Медленно тянулись однообразные, серые дни. Я не знал, что мать несколько раз приходила к тюремному двору, совала надзирателям то пяток монет, то дюжину яиц, еще какой-нибудь снеди, просила о свидании со мной. Однако ее каждый раз прогоняли — мало принесла… Об этом она мне рассказывала впоследствии.
Каждые три-четыре дня приводили нового заключенного. Кого за что сажали: один мимо мечети прохолил, когда там читали молитву; другой на бая пробовал жаловаться. Как-то привели парнишку моих лет. Оказалось: байский сын. Он разозлился на чабана, палкой голову тому проломил. Чабан помучился немного, да и помер.
— Ну, этот здесь не задержится, — сразу определил Сапар. И будто в воду глядел: байского сынка освободили на другой же день!
… Ко всему может привыкнуть человек, даже к колодке, которая крепко держит его за ногу. Несколько недель, что я провел в зиндане после освобождения дяди Амана, притупили, приглушили во мне даже надежду вырваться на свободу. Я и Донди реже стал вспоминать… Как вдруг привели еще одного заключенного, дайханина средних лет по имени Чары, человека, видать, бывалого. Этот начал не с жалоб на свою беду, сначала рассказал, что творится на белом свете.
— Вот какая напасть обрушилась на народ в здешних краях, — сказал между прочим новичок. — Ак-падишах вместе с эмиром задумали проложить железный путь от благодатной Бухары до самого Термеза. Чтобы по нему бегала огненная арба урусов. Как от Ташкента к Бухаре, от Бухары до Чарджуя и дальше в страну текинцев… Нужны люди, чтобы копать землю, таскать тяжести. Эмир повелел: от каждых двадцати семейств направить на постройку пути одного крепкого парня. Стонет народ в аулах… Ну, конечно, у кого деньги есть — складываются и сообща нанимают кого победнее…

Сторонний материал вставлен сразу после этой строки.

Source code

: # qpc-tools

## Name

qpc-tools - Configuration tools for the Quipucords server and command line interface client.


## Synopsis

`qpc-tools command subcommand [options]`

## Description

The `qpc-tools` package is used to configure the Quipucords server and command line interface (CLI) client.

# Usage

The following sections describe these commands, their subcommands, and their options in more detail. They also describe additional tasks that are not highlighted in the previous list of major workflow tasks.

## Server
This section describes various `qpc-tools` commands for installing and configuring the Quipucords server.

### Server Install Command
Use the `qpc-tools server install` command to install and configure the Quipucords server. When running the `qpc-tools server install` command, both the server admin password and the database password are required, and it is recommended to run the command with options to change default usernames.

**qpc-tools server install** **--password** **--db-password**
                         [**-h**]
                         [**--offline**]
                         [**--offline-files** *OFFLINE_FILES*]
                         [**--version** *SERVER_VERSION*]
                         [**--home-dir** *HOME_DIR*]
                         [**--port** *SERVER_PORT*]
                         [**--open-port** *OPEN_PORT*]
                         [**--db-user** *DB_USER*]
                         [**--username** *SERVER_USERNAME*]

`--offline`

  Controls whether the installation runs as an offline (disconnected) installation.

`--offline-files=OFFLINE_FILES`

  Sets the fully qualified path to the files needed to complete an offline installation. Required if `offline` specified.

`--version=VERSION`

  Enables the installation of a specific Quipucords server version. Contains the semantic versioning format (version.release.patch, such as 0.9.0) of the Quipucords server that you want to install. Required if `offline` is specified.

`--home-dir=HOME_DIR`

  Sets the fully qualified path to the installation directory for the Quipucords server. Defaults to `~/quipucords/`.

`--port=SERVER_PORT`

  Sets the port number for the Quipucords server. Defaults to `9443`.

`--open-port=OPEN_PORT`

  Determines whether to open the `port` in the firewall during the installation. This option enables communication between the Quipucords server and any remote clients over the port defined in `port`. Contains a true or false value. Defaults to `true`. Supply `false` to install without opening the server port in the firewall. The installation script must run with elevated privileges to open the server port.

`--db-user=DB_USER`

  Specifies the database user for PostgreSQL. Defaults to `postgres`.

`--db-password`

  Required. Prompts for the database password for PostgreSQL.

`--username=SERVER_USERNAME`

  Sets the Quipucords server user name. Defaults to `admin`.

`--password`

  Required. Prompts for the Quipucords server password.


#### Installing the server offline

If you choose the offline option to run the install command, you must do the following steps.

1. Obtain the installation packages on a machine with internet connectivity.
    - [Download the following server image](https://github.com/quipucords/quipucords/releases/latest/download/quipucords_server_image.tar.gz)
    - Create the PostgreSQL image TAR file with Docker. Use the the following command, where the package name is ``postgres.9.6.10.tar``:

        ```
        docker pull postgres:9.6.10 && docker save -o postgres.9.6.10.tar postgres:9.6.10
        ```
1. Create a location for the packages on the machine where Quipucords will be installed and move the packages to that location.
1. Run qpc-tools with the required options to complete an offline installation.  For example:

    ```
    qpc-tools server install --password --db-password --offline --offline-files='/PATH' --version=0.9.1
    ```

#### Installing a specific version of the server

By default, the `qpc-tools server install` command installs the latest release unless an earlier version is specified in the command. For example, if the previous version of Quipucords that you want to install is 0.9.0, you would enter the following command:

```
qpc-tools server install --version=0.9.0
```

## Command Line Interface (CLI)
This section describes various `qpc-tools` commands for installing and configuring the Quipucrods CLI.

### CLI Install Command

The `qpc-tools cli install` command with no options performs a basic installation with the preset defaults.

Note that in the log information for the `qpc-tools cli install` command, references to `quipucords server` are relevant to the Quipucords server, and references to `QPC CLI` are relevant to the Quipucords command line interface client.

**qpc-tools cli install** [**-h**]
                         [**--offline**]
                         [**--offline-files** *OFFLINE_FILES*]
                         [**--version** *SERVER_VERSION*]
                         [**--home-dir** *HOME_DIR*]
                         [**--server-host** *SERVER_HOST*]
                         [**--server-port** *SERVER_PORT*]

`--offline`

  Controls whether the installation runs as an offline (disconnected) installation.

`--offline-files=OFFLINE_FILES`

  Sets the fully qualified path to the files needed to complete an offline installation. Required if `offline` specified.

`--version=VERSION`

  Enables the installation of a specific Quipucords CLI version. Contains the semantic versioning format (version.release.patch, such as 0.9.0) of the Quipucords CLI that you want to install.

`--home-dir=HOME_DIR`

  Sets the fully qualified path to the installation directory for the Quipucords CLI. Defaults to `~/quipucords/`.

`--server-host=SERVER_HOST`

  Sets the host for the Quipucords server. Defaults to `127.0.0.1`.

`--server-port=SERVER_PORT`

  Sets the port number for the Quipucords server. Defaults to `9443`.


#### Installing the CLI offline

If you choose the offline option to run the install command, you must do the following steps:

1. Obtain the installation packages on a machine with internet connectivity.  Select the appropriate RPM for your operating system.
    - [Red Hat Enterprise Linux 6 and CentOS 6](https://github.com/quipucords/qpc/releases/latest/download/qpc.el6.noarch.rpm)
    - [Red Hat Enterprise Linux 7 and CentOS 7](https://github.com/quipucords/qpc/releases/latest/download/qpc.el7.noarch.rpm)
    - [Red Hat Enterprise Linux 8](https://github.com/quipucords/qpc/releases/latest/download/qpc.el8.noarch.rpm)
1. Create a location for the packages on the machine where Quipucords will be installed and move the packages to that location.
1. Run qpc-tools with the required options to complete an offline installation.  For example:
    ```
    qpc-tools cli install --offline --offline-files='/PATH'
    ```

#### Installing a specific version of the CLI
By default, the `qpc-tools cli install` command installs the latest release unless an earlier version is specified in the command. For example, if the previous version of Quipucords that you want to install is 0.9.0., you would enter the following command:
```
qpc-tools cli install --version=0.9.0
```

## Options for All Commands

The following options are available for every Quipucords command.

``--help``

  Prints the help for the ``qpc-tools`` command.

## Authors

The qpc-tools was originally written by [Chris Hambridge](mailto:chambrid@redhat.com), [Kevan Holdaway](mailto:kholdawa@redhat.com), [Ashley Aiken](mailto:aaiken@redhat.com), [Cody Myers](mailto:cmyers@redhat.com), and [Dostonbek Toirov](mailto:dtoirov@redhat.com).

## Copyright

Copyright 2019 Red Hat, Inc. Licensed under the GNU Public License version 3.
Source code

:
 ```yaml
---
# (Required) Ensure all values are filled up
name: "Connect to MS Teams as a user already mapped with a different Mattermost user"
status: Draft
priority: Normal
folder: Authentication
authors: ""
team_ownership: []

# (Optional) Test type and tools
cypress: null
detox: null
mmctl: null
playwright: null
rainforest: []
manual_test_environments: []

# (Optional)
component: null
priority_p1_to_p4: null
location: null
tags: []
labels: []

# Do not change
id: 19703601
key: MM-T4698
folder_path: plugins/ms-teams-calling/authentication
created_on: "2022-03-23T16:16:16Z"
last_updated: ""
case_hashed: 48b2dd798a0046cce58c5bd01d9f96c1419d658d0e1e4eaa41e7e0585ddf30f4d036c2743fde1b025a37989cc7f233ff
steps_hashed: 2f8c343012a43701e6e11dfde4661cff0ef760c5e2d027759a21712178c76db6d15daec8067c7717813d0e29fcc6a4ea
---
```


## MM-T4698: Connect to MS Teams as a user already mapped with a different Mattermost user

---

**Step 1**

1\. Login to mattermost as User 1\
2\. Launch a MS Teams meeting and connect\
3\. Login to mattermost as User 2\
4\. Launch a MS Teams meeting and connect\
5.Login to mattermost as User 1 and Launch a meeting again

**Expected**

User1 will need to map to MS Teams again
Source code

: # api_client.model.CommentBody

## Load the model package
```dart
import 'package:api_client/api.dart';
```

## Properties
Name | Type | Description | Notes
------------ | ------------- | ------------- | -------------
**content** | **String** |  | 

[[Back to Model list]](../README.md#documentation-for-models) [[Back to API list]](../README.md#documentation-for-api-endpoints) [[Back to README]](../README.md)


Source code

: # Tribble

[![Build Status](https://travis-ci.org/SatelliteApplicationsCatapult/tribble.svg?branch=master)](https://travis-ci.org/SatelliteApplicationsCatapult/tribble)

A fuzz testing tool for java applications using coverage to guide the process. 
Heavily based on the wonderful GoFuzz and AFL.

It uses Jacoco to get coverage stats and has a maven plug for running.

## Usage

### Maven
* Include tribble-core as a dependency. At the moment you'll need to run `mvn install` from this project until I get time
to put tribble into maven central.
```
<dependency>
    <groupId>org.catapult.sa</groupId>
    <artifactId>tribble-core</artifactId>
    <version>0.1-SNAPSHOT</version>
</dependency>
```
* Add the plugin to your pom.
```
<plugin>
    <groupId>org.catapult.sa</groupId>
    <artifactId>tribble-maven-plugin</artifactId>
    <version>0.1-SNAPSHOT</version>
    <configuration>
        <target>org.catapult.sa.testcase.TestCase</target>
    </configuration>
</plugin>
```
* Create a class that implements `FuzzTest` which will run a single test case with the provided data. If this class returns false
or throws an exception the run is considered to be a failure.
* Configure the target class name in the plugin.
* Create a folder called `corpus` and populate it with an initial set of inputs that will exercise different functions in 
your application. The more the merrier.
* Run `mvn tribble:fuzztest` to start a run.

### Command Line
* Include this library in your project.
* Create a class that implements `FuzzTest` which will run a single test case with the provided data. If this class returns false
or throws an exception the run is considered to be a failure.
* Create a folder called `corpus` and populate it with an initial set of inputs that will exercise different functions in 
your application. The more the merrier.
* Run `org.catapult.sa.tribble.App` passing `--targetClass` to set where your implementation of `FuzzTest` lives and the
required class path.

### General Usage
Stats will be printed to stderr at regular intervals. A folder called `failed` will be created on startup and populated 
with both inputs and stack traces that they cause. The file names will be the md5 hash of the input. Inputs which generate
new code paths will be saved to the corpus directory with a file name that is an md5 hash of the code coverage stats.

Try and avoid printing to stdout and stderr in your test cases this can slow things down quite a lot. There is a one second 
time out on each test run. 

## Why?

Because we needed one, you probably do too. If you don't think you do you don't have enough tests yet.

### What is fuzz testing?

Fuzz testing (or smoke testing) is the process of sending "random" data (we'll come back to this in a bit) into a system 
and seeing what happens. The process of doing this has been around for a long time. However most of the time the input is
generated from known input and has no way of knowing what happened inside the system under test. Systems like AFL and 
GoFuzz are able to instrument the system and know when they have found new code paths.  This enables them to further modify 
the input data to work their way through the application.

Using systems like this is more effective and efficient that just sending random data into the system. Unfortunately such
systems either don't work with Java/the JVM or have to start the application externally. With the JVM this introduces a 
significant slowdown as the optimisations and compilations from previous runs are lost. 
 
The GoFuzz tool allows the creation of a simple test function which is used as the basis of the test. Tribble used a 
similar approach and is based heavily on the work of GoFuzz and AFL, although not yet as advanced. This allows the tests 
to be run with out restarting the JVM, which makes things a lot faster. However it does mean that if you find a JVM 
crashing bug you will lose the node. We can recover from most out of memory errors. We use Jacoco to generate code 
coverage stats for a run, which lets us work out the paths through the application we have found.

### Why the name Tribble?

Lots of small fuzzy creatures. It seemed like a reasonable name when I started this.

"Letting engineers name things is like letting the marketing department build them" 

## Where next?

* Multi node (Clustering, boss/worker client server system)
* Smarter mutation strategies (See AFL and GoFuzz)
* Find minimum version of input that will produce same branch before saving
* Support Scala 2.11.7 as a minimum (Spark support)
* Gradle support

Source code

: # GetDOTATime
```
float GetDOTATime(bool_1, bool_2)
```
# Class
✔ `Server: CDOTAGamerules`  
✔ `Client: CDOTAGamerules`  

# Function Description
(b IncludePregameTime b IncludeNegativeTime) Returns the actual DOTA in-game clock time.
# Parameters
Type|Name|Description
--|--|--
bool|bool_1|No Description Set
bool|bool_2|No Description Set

Эти слова Чары, не знаю почему, сразу же так и врезались мне в мозг. Дальше я уж его и не слушал. Огненная железная арба урусов… Я, разумеется, слыхал про нее, однако никак не мог себе представить, на что она похожа. Бегает без лошади, но какая же сила движет ее? Да еще и по железному пути. Урусов — то есть русских — я дотоле также не видел еще ни одного. Мудрые, должно быть, люди, если смастерили железную арбу, которая сама бегает…
А для чего она им? Вот теперь такая арба появится совсем, близко от наших мест. И даже парни из аулов, ну, может, чуть постарше меня, сами будут проклады-вать для нее дорогу из железа. А ты сиди, будто баран на привязи, одна нога в колодке!..
В тот вечер такая лютая тоска сдавила мое сердце — жить не захотелось. Я долго не мог уснуть, и нога в колодке ныла сильнее, чем обычно.